Time slots on the cable network once devoted to news programming are now occupied by Trump-bashing opinion hosts. The channel has become a landing spot for high-profile alumni of President Biden’s administration like Jen Psaki, who went from hosting White House press briefings to hosting her own show. On Super Tuesday, when producers aired a portion of a live speech by former President Donald J. Trump, Rachel Maddow chastised her bosses on the air.
The moves have been a hit with viewers. MSNBC has leapfrogged past its erstwhile rival CNN in the ratings and has seen viewership rise over the past year, securing second place in cable news behind the perennial leader, Fox News.
But MSNBC’s success has had unintended consequences for its parent company, NBC, an original Big Three broadcaster that still strives to appeal to a mass American audience.
NBC’s traditional political journalists have cycled between rancor and resignation that the cable network’s partisanship — a regular target of Mr. Trump — will color perceptions of their straight news reporting. Local NBC stations between the coasts have demanded, again and again, that executives in New York do more to preserve NBC’s nonpartisan brand, lest MSNBC’s blue-state bent alienate their red-state viewers.
Even Comcast, NBC’s corporate owner, which is loath to intervene in news coverage, took the rare step of conveying its concern to MSNBC’s leaders when some hosts and guests criticized Israel as the Hamas attack was unfolding on Oct. 7, according to three people with knowledge of the discussions.
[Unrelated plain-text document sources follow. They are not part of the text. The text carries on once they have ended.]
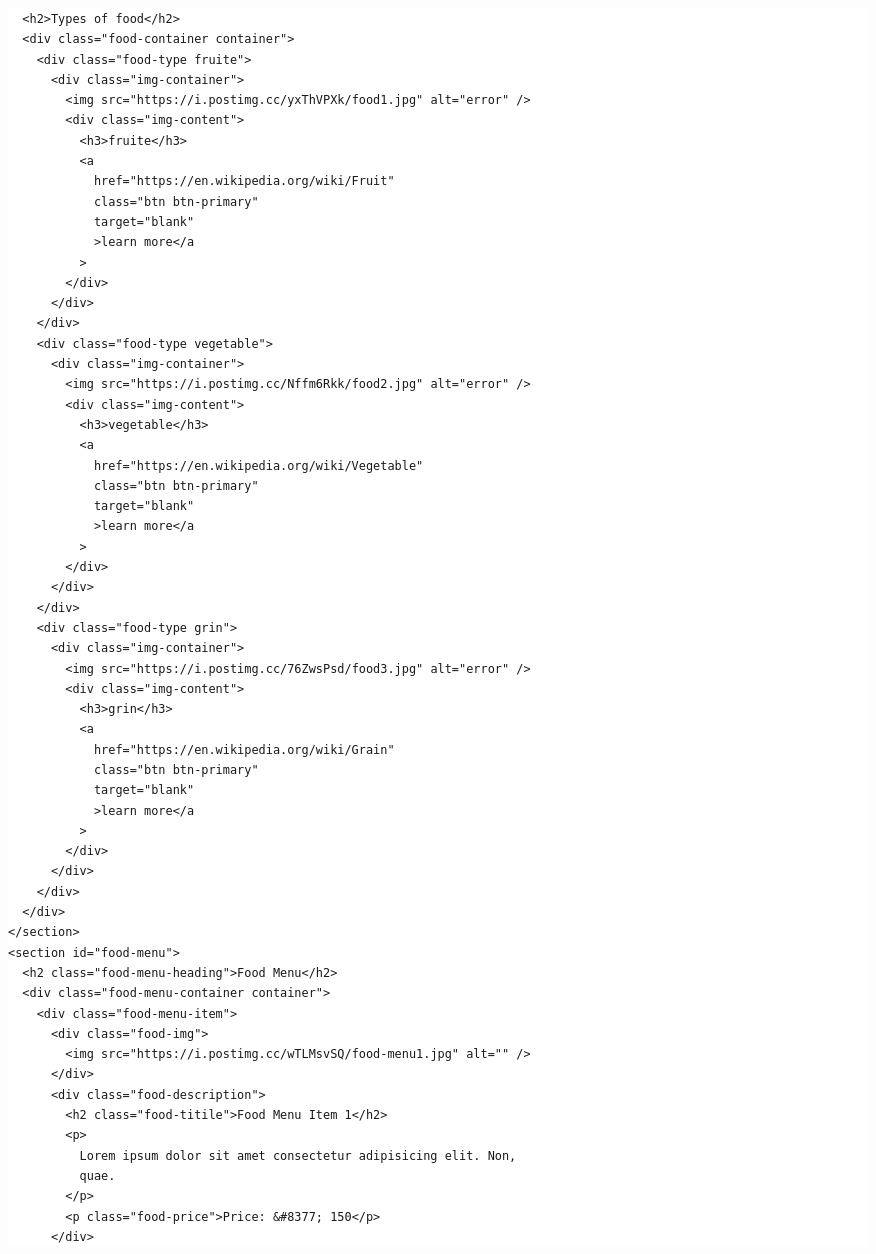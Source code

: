       <h2>Types of food</h2>
      <div class="food-container container">
        <div class="food-type fruite">
          <div class="img-container">
            <img src="https://i.postimg.cc/yxThVPXk/food1.jpg" alt="error" />
            <div class="img-content">
              <h3>fruite</h3>
              <a
                href="https://en.wikipedia.org/wiki/Fruit"
                class="btn btn-primary"
                target="blank"
                >learn more</a
              >
            </div>
          </div>
        </div>
        <div class="food-type vegetable">
          <div class="img-container">
            <img src="https://i.postimg.cc/Nffm6Rkk/food2.jpg" alt="error" />
            <div class="img-content">
              <h3>vegetable</h3>
              <a
                href="https://en.wikipedia.org/wiki/Vegetable"
                class="btn btn-primary"
                target="blank"
                >learn more</a
              >
            </div>
          </div>
        </div>
        <div class="food-type grin">
          <div class="img-container">
            <img src="https://i.postimg.cc/76ZwsPsd/food3.jpg" alt="error" />
            <div class="img-content">
              <h3>grin</h3>
              <a
                href="https://en.wikipedia.org/wiki/Grain"
                class="btn btn-primary"
                target="blank"
                >learn more</a
              >
            </div>
          </div>
        </div>
      </div>
    </section>
    <section id="food-menu">
      <h2 class="food-menu-heading">Food Menu</h2>
      <div class="food-menu-container container">
        <div class="food-menu-item">
          <div class="food-img">
            <img src="https://i.postimg.cc/wTLMsvSQ/food-menu1.jpg" alt="" />
          </div>
          <div class="food-description">
            <h2 class="food-titile">Food Menu Item 1</h2>
            <p>
              Lorem ipsum dolor sit amet consectetur adipisicing elit. Non,
              quae.
            </p>
            <p class="food-price">Price: &#8377; 150</p>
          </div>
An abrupt course correction to that coverage followed.
This account of the tensions roiling NBC and its corporate overseers is based on interviews with more than two dozen people with knowledge of the company’s inner workings, almost all of whom insisted on anonymity to share details of internal discussions.
NBC declined to make its top executives available for interviews. The chairman of the NBCUniversal News Group, Cesar Conde, has said he wants his division — which encompasses MSNBC, CNBC, a digital streaming service, Telemundo and journalistic stalwarts like “Nightly News,” “Meet the Press” and “Today” — to be a big tent.
Yet his recent efforts to include more conservative voices on the airwaves generated newsroom suspicion and ultimately led to an embarrassing rebellion over the hiring of Ronna McDaniel, a former Republican Party chair who aided Mr. Trump’s attempt to overturn his 2020 election loss.
MSNBC hosts, for their part, view their role in the political debate as more important than ever. They dismiss the accusation that MSNBC is a “Fox News for Democrats” and say their message — that Mr. Trump’s candidacy represents a unique and clear threat to democracy — is an urgent one for the electorate to hear.
And executives inside NBC’s corporate suites at Rockefeller Center say they are confident that viewers know the differences between the company’s various news brands. Any related challenges, they argue, are of a high-class sort — because their cable channels give NBC an advantage in relevance and revenue over its original Big Three competitors, ABC and CBS, which have no cable presence.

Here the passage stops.